Tribunal aprova pensão por morte para duas mulheres de segurado

A decisão foi unânime, conforme voto do relator, desembargador Ari Moutinho.
O Pleno do Tribunal de Justiça do Amazonas (TJAM) aprovou nesta terça-feira (26) a concessão de pensão por morte para duas dependentes de um magistrado, sendo uma viúva e outra convivente em união estável com o segurado. A decisão foi unânime, conforme o voto do relator, desembargador Ari Jorge Moutinho da Costa.

Conforme o acórdão dos desembargadores, a viúva e a convivente dividirão igualmente entre si o benefício do magistrado Norton Pinho, falecido em 17 de janeiro de 2013.

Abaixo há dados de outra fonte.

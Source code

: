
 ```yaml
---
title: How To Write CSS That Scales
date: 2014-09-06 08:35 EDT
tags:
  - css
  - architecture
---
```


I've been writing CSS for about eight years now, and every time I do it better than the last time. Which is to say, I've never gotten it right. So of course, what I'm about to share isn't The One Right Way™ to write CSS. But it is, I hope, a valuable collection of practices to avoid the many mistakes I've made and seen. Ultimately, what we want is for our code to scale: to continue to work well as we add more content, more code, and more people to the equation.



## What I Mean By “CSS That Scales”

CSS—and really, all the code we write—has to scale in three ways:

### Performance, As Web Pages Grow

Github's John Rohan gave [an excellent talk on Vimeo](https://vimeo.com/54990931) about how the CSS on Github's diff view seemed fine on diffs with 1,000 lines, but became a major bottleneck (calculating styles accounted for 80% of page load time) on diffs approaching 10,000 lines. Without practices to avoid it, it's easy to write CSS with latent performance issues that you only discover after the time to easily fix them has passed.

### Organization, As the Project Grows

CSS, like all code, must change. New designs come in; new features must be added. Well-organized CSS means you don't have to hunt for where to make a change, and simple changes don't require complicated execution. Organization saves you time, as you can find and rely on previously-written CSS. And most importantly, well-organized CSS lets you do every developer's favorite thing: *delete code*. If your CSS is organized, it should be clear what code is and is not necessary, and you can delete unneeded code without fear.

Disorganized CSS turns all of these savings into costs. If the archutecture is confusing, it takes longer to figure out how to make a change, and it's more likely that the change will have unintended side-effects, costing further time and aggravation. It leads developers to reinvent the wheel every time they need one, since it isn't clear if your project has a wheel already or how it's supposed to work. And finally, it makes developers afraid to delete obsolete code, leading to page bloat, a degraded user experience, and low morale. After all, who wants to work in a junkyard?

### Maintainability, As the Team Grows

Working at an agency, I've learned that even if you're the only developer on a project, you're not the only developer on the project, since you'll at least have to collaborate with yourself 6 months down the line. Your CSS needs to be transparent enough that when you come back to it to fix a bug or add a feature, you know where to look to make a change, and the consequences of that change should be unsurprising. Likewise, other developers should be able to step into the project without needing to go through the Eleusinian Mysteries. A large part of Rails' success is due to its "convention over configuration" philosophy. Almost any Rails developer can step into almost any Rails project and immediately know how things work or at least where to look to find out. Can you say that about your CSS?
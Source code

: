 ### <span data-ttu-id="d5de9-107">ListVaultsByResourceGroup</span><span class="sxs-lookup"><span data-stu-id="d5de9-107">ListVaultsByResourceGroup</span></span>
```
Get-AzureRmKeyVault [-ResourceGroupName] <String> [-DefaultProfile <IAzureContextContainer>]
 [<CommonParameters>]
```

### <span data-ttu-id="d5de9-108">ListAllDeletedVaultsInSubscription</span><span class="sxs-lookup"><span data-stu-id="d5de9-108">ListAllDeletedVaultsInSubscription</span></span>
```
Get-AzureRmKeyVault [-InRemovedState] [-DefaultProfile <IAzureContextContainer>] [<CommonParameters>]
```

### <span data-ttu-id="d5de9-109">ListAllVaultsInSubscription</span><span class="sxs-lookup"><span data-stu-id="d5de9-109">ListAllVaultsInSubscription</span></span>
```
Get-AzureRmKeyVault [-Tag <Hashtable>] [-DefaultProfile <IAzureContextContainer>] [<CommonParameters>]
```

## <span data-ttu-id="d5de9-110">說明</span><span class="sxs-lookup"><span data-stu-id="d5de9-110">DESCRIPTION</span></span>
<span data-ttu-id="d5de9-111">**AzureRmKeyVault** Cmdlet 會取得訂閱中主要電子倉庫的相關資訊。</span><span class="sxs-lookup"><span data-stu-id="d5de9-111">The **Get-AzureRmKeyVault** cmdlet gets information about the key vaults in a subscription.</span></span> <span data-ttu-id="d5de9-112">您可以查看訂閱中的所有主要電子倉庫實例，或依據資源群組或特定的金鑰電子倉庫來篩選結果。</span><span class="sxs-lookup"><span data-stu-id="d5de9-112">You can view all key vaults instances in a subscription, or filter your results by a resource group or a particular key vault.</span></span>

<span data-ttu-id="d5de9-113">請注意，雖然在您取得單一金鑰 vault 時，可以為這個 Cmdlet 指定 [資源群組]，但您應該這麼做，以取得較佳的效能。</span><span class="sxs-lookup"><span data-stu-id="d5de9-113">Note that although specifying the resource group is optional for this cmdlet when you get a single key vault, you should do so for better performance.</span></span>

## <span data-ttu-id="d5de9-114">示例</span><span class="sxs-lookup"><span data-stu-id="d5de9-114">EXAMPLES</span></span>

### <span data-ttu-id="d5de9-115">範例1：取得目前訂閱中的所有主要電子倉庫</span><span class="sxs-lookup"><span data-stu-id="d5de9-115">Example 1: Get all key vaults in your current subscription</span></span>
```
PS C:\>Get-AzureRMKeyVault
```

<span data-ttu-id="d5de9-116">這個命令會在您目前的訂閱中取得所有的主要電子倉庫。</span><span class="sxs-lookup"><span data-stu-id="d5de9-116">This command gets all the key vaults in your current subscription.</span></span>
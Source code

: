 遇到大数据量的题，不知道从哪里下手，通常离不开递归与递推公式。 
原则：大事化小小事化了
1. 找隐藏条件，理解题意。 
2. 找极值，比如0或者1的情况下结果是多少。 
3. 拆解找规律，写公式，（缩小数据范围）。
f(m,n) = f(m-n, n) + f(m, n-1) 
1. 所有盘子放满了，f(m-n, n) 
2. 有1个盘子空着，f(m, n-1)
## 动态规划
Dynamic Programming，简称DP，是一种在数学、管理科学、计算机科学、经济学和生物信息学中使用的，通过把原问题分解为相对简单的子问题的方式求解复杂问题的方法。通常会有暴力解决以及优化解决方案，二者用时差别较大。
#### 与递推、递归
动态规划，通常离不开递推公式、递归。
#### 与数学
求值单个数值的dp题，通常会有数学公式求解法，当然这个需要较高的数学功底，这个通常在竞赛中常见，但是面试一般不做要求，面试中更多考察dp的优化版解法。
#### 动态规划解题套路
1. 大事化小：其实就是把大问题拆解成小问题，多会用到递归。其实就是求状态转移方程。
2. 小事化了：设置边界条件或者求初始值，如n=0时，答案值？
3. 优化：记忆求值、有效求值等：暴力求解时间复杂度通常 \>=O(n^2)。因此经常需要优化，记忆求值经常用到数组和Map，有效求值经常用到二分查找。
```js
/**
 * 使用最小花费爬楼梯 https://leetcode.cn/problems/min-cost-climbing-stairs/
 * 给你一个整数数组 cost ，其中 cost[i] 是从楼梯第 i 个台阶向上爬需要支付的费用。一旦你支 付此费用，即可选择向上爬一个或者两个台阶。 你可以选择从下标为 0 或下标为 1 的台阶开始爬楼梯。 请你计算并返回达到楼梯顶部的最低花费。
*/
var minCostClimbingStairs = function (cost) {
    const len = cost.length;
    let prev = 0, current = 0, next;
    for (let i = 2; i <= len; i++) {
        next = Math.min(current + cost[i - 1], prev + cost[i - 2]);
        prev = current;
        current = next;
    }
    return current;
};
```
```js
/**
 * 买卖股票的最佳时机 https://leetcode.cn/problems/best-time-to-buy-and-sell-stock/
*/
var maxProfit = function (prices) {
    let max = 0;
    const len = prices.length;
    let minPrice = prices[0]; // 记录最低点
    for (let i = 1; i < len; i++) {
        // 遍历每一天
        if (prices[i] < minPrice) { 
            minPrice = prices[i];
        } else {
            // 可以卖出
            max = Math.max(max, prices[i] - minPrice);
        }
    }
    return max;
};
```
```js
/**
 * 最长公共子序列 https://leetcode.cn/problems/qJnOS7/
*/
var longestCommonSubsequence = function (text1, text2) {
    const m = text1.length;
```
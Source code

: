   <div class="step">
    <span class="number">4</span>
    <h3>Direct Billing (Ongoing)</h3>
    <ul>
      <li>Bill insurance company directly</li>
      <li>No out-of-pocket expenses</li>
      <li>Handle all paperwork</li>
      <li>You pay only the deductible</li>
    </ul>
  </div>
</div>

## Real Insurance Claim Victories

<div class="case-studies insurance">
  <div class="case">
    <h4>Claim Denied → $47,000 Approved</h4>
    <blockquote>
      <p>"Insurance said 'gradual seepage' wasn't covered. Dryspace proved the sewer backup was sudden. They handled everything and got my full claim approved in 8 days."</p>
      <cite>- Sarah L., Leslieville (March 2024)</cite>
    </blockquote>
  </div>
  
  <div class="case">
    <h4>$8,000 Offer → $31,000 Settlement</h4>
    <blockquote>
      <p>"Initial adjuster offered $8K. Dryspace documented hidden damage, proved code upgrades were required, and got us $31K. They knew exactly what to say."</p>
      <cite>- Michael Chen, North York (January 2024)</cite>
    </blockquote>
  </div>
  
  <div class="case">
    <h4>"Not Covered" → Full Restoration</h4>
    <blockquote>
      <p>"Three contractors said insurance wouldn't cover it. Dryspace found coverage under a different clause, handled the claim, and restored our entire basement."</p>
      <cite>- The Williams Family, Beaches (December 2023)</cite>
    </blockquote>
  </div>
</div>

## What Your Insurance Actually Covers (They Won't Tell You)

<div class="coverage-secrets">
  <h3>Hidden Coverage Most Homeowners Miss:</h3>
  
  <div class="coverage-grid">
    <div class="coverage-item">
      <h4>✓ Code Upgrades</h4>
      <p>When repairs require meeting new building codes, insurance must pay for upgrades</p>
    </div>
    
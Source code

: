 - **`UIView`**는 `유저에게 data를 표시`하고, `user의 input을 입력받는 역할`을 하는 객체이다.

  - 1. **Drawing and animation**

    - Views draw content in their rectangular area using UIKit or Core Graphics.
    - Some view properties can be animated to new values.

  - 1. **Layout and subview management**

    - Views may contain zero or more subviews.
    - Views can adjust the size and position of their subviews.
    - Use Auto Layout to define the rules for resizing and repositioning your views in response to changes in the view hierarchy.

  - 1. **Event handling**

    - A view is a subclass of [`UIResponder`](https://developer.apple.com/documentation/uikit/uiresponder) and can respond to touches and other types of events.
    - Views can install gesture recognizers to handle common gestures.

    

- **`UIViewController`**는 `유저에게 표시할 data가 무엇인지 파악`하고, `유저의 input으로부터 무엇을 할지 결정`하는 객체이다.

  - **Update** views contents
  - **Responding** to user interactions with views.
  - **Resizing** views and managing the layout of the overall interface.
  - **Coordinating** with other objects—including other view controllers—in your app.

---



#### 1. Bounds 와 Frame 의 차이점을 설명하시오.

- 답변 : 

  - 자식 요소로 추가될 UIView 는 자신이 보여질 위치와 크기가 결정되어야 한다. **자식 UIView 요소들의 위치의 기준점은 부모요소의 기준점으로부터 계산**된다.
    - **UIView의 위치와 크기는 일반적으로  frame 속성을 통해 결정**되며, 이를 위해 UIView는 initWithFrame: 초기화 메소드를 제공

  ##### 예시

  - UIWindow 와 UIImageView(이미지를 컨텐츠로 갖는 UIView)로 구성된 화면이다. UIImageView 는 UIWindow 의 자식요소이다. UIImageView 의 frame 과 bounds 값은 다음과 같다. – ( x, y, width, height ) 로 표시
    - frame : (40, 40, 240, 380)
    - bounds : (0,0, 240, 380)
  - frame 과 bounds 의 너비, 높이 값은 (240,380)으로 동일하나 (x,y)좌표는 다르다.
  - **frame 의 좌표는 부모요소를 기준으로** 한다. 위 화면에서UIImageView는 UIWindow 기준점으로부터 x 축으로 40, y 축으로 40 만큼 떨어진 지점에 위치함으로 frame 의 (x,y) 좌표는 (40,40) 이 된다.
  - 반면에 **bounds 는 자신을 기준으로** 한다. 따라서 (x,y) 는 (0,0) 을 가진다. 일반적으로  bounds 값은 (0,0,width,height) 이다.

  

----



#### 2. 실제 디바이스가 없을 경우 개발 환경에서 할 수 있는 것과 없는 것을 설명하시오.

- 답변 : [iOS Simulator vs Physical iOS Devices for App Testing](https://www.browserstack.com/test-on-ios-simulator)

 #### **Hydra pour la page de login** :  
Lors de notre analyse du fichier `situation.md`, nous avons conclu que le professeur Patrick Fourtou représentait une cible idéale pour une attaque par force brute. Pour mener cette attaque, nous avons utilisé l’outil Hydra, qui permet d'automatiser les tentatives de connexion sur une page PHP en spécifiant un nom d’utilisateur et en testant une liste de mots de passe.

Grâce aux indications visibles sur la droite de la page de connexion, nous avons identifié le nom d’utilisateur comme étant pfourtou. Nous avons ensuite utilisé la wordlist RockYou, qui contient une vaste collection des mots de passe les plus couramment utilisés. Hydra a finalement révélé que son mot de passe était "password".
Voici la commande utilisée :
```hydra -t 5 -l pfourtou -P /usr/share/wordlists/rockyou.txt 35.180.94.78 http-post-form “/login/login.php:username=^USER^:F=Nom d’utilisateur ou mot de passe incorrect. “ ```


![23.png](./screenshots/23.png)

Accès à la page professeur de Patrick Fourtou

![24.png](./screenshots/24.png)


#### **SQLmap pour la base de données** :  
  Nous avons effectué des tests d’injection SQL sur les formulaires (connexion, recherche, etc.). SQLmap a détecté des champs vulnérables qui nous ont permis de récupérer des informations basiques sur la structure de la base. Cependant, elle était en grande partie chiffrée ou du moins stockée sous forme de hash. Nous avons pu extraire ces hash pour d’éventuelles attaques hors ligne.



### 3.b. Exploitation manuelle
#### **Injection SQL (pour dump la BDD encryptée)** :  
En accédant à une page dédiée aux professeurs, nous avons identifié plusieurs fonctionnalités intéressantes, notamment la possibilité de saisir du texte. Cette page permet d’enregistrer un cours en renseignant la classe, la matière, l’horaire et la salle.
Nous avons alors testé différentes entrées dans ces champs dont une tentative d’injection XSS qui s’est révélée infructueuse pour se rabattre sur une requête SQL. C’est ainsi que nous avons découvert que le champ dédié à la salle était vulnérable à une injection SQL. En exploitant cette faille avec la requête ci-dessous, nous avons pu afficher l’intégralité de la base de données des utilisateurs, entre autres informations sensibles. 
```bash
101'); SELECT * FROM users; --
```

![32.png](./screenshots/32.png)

No valor a ser dividido será acrescida a gratificação natalina e incidirá contribuição previdenciária, conforme a Lei Complementar nº 30/2001, “que prevê que o benefício da pensão por morte será regido pelas normas vigentes ao tempo do óbito”.

De acordo com o processo, as duas mulheres apresentaram a documentação comprovando, respectivamente, os vínculos de casamento e de união estável, sendo que esta última a convivência foi de 12 anos de união estável.

A situação é diferente, mas não nova no Judiciário brasileiro. Durante a sessão, o desembargador João Mauro Bessa leu trecho de decisão semelhante de outro Estado e afirmou que se configura a dependência presumida da viúva, separada de fato, mas não judicialmente. “O Direito evolui”, acrescentou Bessa.

Outro aspecto apresentado pelo relator e pelas desembargadoras Carla Maria Santos dos Reis e Maria das Graças Pessôa Figueiredo foi a visita das filhas do ex-colega de trabalho. Segundo eles, as filhas pediram para que não deixassem “desamparada a companheira”, responsável pela criação das menores ao lado do pai.